-- EXERCISE MATERIALS follows --

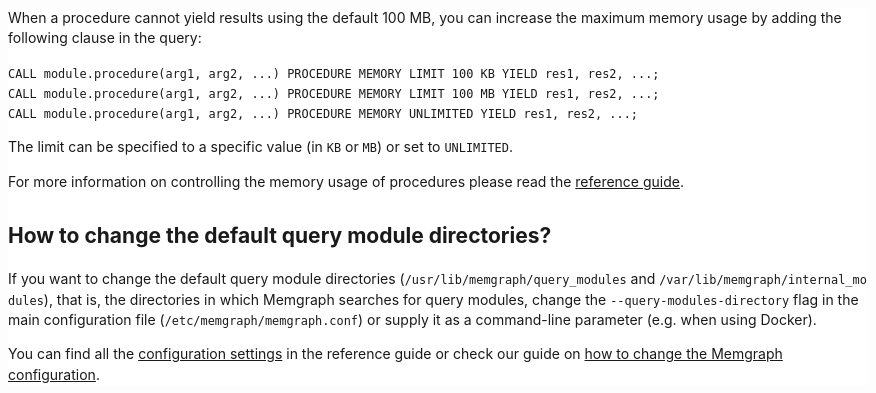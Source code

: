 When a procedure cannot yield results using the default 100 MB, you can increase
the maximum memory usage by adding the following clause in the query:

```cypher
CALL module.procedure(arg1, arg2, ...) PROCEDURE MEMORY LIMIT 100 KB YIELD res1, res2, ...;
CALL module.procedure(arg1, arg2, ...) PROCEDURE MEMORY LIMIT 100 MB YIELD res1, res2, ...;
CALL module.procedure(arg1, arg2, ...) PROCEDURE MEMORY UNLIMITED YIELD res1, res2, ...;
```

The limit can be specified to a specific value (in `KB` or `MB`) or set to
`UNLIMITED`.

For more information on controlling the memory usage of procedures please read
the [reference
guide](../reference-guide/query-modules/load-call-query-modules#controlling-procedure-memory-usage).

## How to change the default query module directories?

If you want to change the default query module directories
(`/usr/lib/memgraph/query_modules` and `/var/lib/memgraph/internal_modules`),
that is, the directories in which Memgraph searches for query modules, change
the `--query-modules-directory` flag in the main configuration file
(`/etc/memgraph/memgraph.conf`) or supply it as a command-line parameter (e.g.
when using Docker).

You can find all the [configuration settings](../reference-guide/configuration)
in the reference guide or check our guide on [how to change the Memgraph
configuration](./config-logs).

-- EXERCISE MATERIALS concluded --
-- EXERCISE MATERIALS follows --

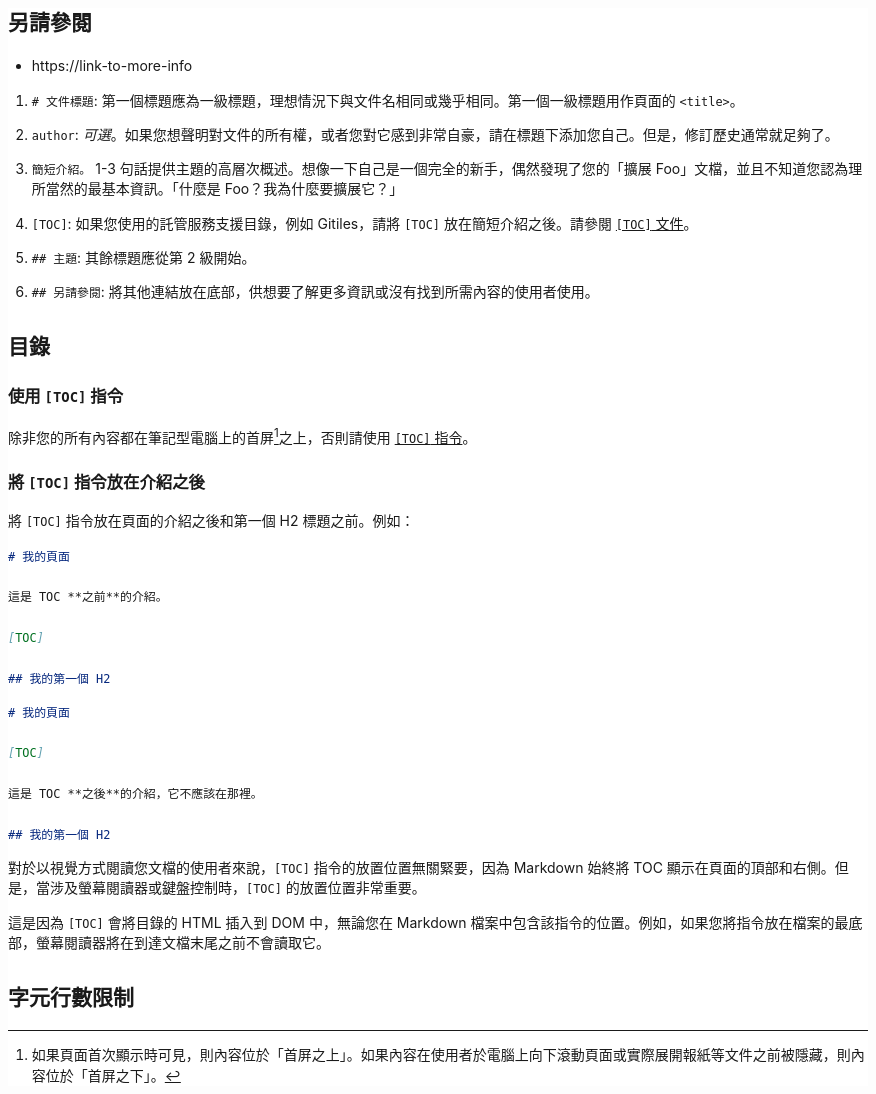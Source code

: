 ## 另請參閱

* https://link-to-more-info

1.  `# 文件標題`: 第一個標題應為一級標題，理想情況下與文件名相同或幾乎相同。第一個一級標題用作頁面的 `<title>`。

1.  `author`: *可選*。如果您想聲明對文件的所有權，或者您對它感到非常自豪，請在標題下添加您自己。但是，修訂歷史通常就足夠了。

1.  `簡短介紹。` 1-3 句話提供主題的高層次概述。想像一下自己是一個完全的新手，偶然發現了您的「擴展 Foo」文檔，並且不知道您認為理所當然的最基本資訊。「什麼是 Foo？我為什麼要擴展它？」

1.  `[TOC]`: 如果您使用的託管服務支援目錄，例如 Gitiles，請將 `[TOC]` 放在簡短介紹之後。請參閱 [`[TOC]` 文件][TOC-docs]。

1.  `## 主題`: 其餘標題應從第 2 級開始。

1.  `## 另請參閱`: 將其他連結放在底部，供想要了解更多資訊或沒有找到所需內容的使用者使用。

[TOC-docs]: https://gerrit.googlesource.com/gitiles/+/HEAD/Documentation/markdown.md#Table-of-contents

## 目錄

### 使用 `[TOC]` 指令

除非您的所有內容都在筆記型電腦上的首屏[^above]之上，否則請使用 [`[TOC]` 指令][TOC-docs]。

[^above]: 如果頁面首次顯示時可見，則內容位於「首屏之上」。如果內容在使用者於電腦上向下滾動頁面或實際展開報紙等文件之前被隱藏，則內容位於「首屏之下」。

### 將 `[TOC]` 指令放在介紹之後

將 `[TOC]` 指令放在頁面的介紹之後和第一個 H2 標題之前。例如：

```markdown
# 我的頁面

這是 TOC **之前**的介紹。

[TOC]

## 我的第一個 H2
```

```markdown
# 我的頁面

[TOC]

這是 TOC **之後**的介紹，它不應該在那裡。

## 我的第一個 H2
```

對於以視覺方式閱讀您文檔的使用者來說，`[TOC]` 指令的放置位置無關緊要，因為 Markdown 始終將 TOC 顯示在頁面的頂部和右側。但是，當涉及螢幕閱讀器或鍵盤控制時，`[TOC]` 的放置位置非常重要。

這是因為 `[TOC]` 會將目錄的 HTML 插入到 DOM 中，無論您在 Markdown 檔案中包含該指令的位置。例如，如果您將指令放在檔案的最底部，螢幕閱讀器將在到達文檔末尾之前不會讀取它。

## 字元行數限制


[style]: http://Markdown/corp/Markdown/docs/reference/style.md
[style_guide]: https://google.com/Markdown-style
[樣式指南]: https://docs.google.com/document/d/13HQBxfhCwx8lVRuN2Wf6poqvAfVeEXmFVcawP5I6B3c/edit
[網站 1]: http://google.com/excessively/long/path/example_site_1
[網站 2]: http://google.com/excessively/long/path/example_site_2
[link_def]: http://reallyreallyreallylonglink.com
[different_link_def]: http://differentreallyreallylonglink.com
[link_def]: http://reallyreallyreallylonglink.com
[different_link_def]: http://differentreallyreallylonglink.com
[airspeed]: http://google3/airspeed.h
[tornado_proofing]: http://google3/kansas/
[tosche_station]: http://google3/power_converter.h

-- EXERCISE MATERIALS concluded --

Copy the stretch of the records above that runs from the line with "[^above]: 如果頁面" through the line with "[tosche_station]: http://google3/power_converter.h". Both end lines belong in the copy, and nothing else does.

[^above]: 如果頁面首次顯示時可見，則內容位於「首屏之上」。如果內容在使用者於電腦上向下滾動頁面或實際展開報紙等文件之前被隱藏，則內容位於「首屏之下」。

### 將 `[TOC]` 指令放在介紹之後

將 `[TOC]` 指令放在頁面的介紹之後和第一個 H2 標題之前。例如：

```markdown
# 我的頁面

這是 TOC **之前**的介紹。

[TOC]

## 我的第一個 H2
```

```markdown
# 我的頁面

[TOC]

這是 TOC **之後**的介紹，它不應該在那裡。

## 我的第一個 H2
```

對於以視覺方式閱讀您文檔的使用者來說，`[TOC]` 指令的放置位置無關緊要，因為 Markdown 始終將 TOC 顯示在頁面的頂部和右側。但是，當涉及螢幕閱讀器或鍵盤控制時，`[TOC]` 的放置位置非常重要。

這是因為 `[TOC]` 會將目錄的 HTML 插入到 DOM 中，無論您在 Markdown 檔案中包含該指令的位置。例如，如果您將指令放在檔案的最底部，螢幕閱讀器將在到達文檔末尾之前不會讀取它。

## 字元行數限制


[style]: http://Markdown/corp/Markdown/docs/reference/style.md
[style_guide]: https://google.com/Markdown-style
[樣式指南]: https://docs.google.com/document/d/13HQBxfhCwx8lVRuN2Wf6poqvAfVeEXmFVcawP5I6B3c/edit
[網站 1]: http://google.com/excessively/long/path/example_site_1
[網站 2]: http://google.com/excessively/long/path/example_site_2
[link_def]: http://reallyreallyreallylonglink.com
[different_link_def]: http://differentreallyreallylonglink.com
[link_def]: http://reallyreallyreallylonglink.com
[different_link_def]: http://differentreallyreallylonglink.com
[airspeed]: http://google3/airspeed.h
[tornado_proofing]: http://google3/kansas/
[tosche_station]: http://google3/power_converter.h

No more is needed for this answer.